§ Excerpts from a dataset
########

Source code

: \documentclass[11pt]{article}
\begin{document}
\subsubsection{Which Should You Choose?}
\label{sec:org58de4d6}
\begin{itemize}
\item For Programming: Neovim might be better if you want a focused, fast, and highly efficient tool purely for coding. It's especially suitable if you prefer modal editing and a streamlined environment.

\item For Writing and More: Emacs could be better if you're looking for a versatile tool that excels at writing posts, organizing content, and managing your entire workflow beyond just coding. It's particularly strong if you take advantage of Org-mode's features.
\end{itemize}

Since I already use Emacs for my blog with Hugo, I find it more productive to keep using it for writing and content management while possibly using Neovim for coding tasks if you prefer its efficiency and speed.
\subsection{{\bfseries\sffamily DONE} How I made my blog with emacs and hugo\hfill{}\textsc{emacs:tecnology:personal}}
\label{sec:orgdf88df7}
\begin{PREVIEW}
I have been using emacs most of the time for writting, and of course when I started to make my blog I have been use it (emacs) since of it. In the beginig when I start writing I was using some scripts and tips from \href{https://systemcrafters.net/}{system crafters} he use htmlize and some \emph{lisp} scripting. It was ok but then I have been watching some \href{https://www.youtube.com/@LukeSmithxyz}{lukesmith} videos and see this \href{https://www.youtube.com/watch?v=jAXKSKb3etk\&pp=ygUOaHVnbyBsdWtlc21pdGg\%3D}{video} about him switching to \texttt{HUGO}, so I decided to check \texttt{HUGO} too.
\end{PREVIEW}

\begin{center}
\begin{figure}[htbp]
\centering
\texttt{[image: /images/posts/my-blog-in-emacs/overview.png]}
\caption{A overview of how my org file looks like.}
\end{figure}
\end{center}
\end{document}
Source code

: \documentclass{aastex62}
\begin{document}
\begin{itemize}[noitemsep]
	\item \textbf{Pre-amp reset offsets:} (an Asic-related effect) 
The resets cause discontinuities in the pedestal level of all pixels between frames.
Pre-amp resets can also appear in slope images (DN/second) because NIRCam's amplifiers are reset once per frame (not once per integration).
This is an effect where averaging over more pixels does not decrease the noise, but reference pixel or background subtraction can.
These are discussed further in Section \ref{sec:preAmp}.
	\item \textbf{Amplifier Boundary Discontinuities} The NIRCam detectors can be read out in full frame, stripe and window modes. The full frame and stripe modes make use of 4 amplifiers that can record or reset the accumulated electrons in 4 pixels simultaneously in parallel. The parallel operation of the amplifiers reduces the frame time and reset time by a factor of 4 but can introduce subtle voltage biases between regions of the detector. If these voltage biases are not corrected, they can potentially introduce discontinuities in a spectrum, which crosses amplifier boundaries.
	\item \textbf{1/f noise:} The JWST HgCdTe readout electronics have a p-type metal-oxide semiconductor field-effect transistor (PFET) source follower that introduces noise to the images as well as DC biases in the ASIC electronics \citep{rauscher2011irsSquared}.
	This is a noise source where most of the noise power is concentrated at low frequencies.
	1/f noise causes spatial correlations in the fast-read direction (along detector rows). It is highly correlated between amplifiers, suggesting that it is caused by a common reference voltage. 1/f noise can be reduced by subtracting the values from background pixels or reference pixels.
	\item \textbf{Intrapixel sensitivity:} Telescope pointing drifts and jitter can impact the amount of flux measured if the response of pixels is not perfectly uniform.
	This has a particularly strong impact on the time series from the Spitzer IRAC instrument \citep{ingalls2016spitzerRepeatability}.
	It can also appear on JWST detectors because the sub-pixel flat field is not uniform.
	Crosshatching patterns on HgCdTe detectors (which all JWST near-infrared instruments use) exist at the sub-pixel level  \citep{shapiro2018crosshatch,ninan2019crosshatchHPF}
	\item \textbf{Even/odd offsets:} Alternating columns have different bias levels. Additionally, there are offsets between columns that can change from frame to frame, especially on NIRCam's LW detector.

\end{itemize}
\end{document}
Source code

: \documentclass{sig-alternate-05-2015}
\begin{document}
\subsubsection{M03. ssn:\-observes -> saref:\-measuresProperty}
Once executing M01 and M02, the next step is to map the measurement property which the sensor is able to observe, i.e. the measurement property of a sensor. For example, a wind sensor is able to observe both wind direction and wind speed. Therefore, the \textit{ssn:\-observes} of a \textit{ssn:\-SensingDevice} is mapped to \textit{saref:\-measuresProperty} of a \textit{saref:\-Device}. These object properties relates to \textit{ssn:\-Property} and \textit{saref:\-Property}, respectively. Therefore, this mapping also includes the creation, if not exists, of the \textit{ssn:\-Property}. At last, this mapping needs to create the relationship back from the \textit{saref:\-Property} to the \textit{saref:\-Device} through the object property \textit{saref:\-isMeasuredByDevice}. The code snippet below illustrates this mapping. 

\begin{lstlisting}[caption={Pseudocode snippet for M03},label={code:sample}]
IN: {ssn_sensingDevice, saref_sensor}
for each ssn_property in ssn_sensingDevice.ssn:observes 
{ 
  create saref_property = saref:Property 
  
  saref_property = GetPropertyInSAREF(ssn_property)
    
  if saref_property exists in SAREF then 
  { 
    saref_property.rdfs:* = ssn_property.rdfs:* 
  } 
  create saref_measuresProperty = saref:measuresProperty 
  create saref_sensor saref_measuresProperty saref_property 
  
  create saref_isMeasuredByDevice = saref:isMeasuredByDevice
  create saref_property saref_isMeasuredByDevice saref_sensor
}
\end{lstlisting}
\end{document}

########

§ REQUIRED WORK
Collect the lines of the data that carry the word "lstlisting".

§ RESPONSE TO THE EXERCISE
\begin{lstlisting}[caption={Pseudocode snippet for M03},label={code:sample}]
\end{lstlisting}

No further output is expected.